The task:
Return each line of the listing that has the word "Evernote" in it.

Entries provided:
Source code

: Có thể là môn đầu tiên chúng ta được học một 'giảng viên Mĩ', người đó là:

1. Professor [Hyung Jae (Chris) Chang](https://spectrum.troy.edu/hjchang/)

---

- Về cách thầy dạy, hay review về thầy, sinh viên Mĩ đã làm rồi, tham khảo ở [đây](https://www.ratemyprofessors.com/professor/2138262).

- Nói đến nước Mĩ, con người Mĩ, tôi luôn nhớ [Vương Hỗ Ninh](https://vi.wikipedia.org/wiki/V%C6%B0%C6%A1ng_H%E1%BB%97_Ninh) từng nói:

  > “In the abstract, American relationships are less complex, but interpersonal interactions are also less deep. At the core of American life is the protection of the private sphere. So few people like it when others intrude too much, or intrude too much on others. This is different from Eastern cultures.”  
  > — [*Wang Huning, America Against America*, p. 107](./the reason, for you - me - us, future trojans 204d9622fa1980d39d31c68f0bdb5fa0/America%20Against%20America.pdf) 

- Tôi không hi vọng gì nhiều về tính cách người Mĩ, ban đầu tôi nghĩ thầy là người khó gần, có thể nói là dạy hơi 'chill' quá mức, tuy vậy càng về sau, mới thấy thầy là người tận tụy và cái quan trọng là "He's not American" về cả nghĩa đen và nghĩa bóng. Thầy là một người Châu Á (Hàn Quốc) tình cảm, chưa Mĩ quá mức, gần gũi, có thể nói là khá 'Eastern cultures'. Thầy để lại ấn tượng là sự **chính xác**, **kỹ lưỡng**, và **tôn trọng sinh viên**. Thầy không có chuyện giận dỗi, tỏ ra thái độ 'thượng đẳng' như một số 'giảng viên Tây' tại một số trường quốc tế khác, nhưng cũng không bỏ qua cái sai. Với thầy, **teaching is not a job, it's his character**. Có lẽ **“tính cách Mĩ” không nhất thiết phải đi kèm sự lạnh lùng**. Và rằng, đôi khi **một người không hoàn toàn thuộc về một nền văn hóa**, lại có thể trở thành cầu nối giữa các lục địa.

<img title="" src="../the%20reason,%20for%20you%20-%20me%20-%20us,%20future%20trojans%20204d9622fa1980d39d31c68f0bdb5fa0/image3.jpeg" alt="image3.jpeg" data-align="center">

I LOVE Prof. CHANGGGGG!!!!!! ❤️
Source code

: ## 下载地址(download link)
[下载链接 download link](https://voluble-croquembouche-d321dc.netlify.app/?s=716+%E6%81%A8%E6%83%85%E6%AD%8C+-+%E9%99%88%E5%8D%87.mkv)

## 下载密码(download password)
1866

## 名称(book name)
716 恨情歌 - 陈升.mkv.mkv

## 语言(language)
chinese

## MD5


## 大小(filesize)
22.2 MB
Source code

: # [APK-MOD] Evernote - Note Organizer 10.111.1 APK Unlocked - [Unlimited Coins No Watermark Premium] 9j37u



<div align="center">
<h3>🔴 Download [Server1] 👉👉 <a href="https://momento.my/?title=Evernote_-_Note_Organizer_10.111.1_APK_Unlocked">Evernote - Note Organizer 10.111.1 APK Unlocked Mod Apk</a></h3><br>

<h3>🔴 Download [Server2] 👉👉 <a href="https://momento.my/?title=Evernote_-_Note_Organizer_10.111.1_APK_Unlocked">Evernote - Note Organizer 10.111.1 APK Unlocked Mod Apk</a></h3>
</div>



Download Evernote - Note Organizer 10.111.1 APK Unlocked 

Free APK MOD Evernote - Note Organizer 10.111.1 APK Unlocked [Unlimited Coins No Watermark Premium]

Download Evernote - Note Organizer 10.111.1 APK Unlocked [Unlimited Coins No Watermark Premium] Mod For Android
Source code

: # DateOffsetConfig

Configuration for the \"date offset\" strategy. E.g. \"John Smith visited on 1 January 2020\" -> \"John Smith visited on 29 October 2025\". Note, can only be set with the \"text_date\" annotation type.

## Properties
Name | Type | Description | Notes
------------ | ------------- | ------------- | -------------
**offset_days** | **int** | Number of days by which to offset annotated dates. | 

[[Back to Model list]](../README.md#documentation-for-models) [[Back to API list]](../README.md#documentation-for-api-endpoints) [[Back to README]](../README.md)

Reply:
: # [APK-MOD] Evernote - Note Organizer 10.111.1 APK Unlocked - [Unlimited Coins No Watermark Premium] 9j37u
<h3>🔴 Download [Server1] 👉👉 <a href="https://momento.my/?title=Evernote_-_Note_Organizer_10.111.1_APK_Unlocked">Evernote - Note Organizer 10.111.1 APK Unlocked Mod Apk</a></h3><br>
<h3>🔴 Download [Server2] 👉👉 <a href="https://momento.my/?title=Evernote_-_Note_Organizer_10.111.1_APK_Unlocked">Evernote - Note Organizer 10.111.1 APK Unlocked Mod Apk</a></h3>
Download Evernote - Note Organizer 10.111.1 APK Unlocked 
Free APK MOD Evernote - Note Organizer 10.111.1 APK Unlocked [Unlimited Coins No Watermark Premium]
Download Evernote - Note Organizer 10.111.1 APK Unlocked [Unlimited Coins No Watermark Premium] Mod For Android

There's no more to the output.